Abdul Ghani
Pakistan’s inflationary pressures eased during the first seven months of the current fiscal year, with average consumer prices moderating to 5.2 percent, reflecting improved macroeconomic stability and coordinated fiscal, monetary and administrative measures.
According to the Monthly Development Update (February 2026) issued by the Economic Policy Wing of the Ministry of Planning, Development and Special Initiatives, average Consumer Price Index (CPI) inflation declined from 6.5 percent in Jul–Jan FY2024-25 to 5.2 percent during the same period of FY2025-26, indicating a noticeable improvement in price trends.
The report notes that the reduction in inflation reflects targeted efforts to manage prices and safeguard vulnerable segments of society.
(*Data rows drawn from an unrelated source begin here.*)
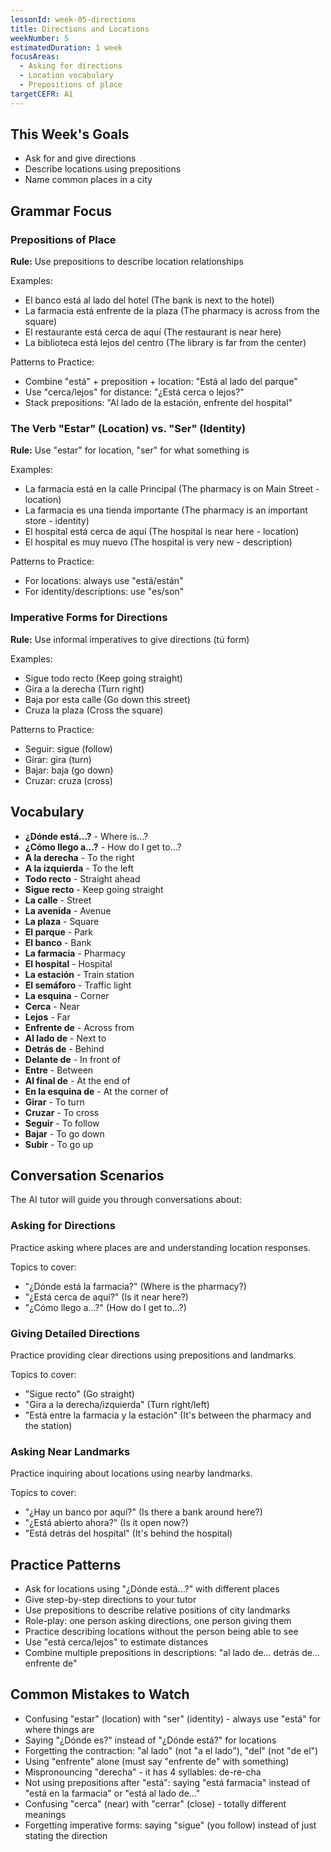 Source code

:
```yaml
---
lessonId: week-05-directions
title: Directions and Locations
weekNumber: 5
estimatedDuration: 1 week
focusAreas:
  - Asking for directions
  - Location vocabulary
  - Prepositions of place
targetCEFR: A1
---
```


## This Week's Goals

- Ask for and give directions
- Describe locations using prepositions
- Name common places in a city

## Grammar Focus

### Prepositions of Place

**Rule:** Use prepositions to describe location relationships

Examples:
- El banco está al lado del hotel (The bank is next to the hotel)
- La farmacia está enfrente de la plaza (The pharmacy is across from the square)
- El restaurante está cerca de aquí (The restaurant is near here)
- La biblioteca está lejos del centro (The library is far from the center)

Patterns to Practice:
- Combine "está" + preposition + location: "Está al lado del parque"
- Use "cerca/lejos" for distance: "¿Está cerca o lejos?"
- Stack prepositions: "Al lado de la estación, enfrente del hospital"

### The Verb "Estar" (Location) vs. "Ser" (Identity)

**Rule:** Use "estar" for location, "ser" for what something is

Examples:
- La farmacia está en la calle Principal (The pharmacy is on Main Street - location)
- La farmacia es una tienda importante (The pharmacy is an important store - identity)
- El hospital está cerca de aquí (The hospital is near here - location)
- El hospital es muy nuevo (The hospital is very new - description)

Patterns to Practice:
- For locations: always use "está/están"
- For identity/descriptions: use "es/son"

### Imperative Forms for Directions

**Rule:** Use informal imperatives to give directions (tú form)

Examples:
- Sigue todo recto (Keep going straight)
- Gira a la derecha (Turn right)
- Baja por esta calle (Go down this street)
- Cruza la plaza (Cross the square)

Patterns to Practice:
- Seguir: sigue (follow)
- Girar: gira (turn)
- Bajar: baja (go down)
- Cruzar: cruza (cross)

## Vocabulary

- **¿Dónde está...?** - Where is...?
- **¿Cómo llego a...?** - How do I get to...?
- **A la derecha** - To the right
- **A la izquierda** - To the left
- **Todo recto** - Straight ahead
- **Sigue recto** - Keep going straight
- **La calle** - Street
- **La avenida** - Avenue
- **La plaza** - Square
- **El parque** - Park
- **El banco** - Bank
- **La farmacia** - Pharmacy
- **El hospital** - Hospital
- **La estación** - Train station
- **El semáforo** - Traffic light
- **La esquina** - Corner
- **Cerca** - Near
- **Lejos** - Far
- **Enfrente de** - Across from
- **Al lado de** - Next to
- **Detrás de** - Behind
- **Delante de** - In front of
- **Entre** - Between
- **Al final de** - At the end of
- **En la esquina de** - At the corner of
- **Girar** - To turn
- **Cruzar** - To cross
- **Seguir** - To follow
- **Bajar** - To go down
- **Subir** - To go up

## Conversation Scenarios

The AI tutor will guide you through conversations about:

### Asking for Directions

Practice asking where places are and understanding location responses.

Topics to cover:
- "¿Dónde está la farmacia?" (Where is the pharmacy?)
- "¿Está cerca de aquí?" (Is it near here?)
- "¿Cómo llego a...?" (How do I get to...?)

### Giving Detailed Directions

Practice providing clear directions using prepositions and landmarks.

Topics to cover:
- "Sigue recto" (Go straight)
- "Gira a la derecha/izquierda" (Turn right/left)
- "Está entre la farmacia y la estación" (It's between the pharmacy and the station)

### Asking Near Landmarks

Practice inquiring about locations using nearby landmarks.

Topics to cover:
- "¿Hay un banco por aquí?" (Is there a bank around here?)
- "¿Está abierto ahora?" (Is it open now?)
- "Está detrás del hospital" (It's behind the hospital)

## Practice Patterns

- Ask for locations using "¿Dónde está...?" with different places
- Give step-by-step directions to your tutor
- Use prepositions to describe relative positions of city landmarks
- Role-play: one person asking directions, one person giving them
- Practice describing locations without the person being able to see
- Use "está cerca/lejos" to estimate distances
- Combine multiple prepositions in descriptions: "al lado de... detrás de... enfrente de"

## Common Mistakes to Watch

- Confusing "estar" (location) with "ser" (identity) - always use "está" for where things are
- Saying "¿Dónde es?" instead of "¿Dónde está?" for locations
- Forgetting the contraction: "al lado" (not "a el lado"), "del" (not "de el")
- Using "enfrente" alone (must say "enfrente de" with something)
- Mispronouncing "derecha" - it has 4 syllables: de-re-cha
- Not using prepositions after "está": saying "está farmacia" instead of "está en la farmacia" or "está al lado de..."
- Confusing "cerca" (near) with "cerrar" (close) - totally different meanings
- Forgetting imperative forms: saying "sigue" (you follow) instead of just stating the direction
Measures aimed at strengthening fiscal discipline, maintaining prudent monetary conditions and improving administrative oversight have contributed to containing cost pressures across key consumer items.
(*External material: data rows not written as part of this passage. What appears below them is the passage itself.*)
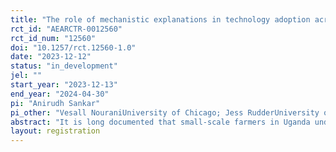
 ```yaml
---
title: "The role of mechanistic explanations in technology adoption across contexts: Evidence from Uganda"
rct_id: "AEARCTR-0012560"
rct_id_num: "12560"
doi: "10.1257/rct.12560-1.0"
date: "2023-12-12"
status: "in_development"
jel: ""
start_year: "2023-12-13"
end_year: "2024-04-30"
pi: "Anirudh Sankar"
pi_other: "Vesall NouraniUniversity of Chicago; Jess RudderUniversity of Chicago; Ben DaviesStanford University; Godfrey  TaulyaCGIAR; Haroon SseguyaInternational Institute for Tropical Agriculture - Uganda; Samuel OlwenyMatrice360; Abraham  SalomonAgriworks Uganda"
abstract: "It is long documented that small-scale farmers in Uganda under-adopt technologies like inorganic fertilizers despite their productivity advantages. A critical obstacle arises in how farmers learn about these technologies. Farmers frequently witness others’ impressive results with an agricultural technology, yet remain unconvinced that it will work as well for themselves. Indeed, simply copying others’ fertilizer practices may fail to replicate their success, as African soil and weather conditions vary quickly over small distances and affect fertilizer results. We consider a novel intervention in Eastern Uganda for helping farmers translate others’ fertilizer results to their own context, even if underlying conditions differ. In particular, we study whether providing mechanistic explanations of *why* fertilizers produce a particular result helps farmers deduce what, if anything, would change in a result for themselves, and tailor an observed practice accordingly."
layout: registration
---
```


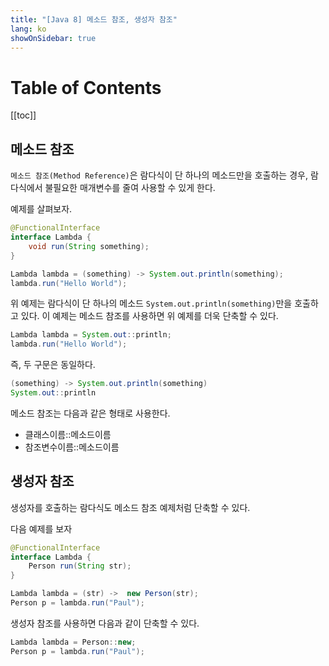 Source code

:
 ```yaml
---
title: "[Java 8] 메소드 참조, 생성자 참조"
lang: ko
showOnSidebar: true
---
```


# Table of Contents
[[toc]]

## 메소드 참조
`메소드 참조(Method Reference)`은 람다식이 단 하나의 메소드만을 호출하는 경우, 람다식에서 불필요한 매개변수를 줄여 사용할 수 있게 한다. 

예제를 살펴보자.
``` java
@FunctionalInterface
interface Lambda {
    void run(String something);
}
```
``` java
Lambda lambda = (something) -> System.out.println(something);
lambda.run("Hello World");
```
위 예제는 람다식이 단 하나의 메소드 `System.out.println(something)`만을 호출하고 있다. 이 예제는
메소드 참조를 사용하면 위 예제를 더욱 단축할 수 있다.
``` java
Lambda lambda = System.out::println;
lambda.run("Hello World");
```
즉, 두 구문은 동일하다.
``` java
(something) -> System.out.println(something)
System.out::println
```

메소드 참조는 다음과 같은 형태로 사용한다.
- 클래스이름::메소드이름
- 참조변수이름::메소드이름


## 생성자 참조
생성자를 호출하는 람다식도 메소드 참조 예제처럼 단축할 수 있다.

다음 예제를 보자
``` java
@FunctionalInterface
interface Lambda {
    Person run(String str);
}
```
``` java
Lambda lambda = (str) ->  new Person(str);
Person p = lambda.run("Paul");
```
생성자 참조를 사용하면 다음과 같이 단축할 수 있다.
``` java
Lambda lambda = Person::new;
Person p = lambda.run("Paul");
```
While the overall trajectory remained downward, monthly data showed some short-term variation. Inflation in January 2026 rose to 5.8 percent, compared with the lower average recorded earlier in the fiscal year. The report attributes this increase to normal seasonal adjustments and evolving market conditions, underscoring the importance of continued policy coordination to maintain stability.
Despite the monthly uptick, the broader decline in average inflation suggests that price risks remain manageable. Compared with the same period last year, households experienced relatively lower increases in the cost of goods and services, supporting purchasing power and easing pressure on household budgets.
The improvement in CPI performance comes as economic activity gradually stabilises. A more moderate inflation environment typically helps businesses plan production and pricing decisions with greater certainty while allowing consumers to make spending choices without abrupt cost shocks.
The Planning Commission’s assessment highlights that sustained macroeconomic stability requires consistent monitoring of supply conditions and market behavior. Seasonal food price movements, transportation costs and shifts in demand patterns can still influence monthly inflation readings. Maintaining vigilance over these factors is therefore considered essential to preserving gains achieved so far.
Lower inflation also contributes to broader economic confidence. Stable prices help create a predictable environment for trade and commerce and support long-term planning across sectors. The report indicates that maintaining price stability remains a key element of the government’s overall economic management strategy.
With average CPI easing to 5.2 percent during Jul–Jan FY2025-26, the data suggest a more balanced price environment than last year. If the trend continues through the remainder of the fiscal year, Pakistan could sustain moderate inflation, reinforcing the foundation for steady, inclusive growth.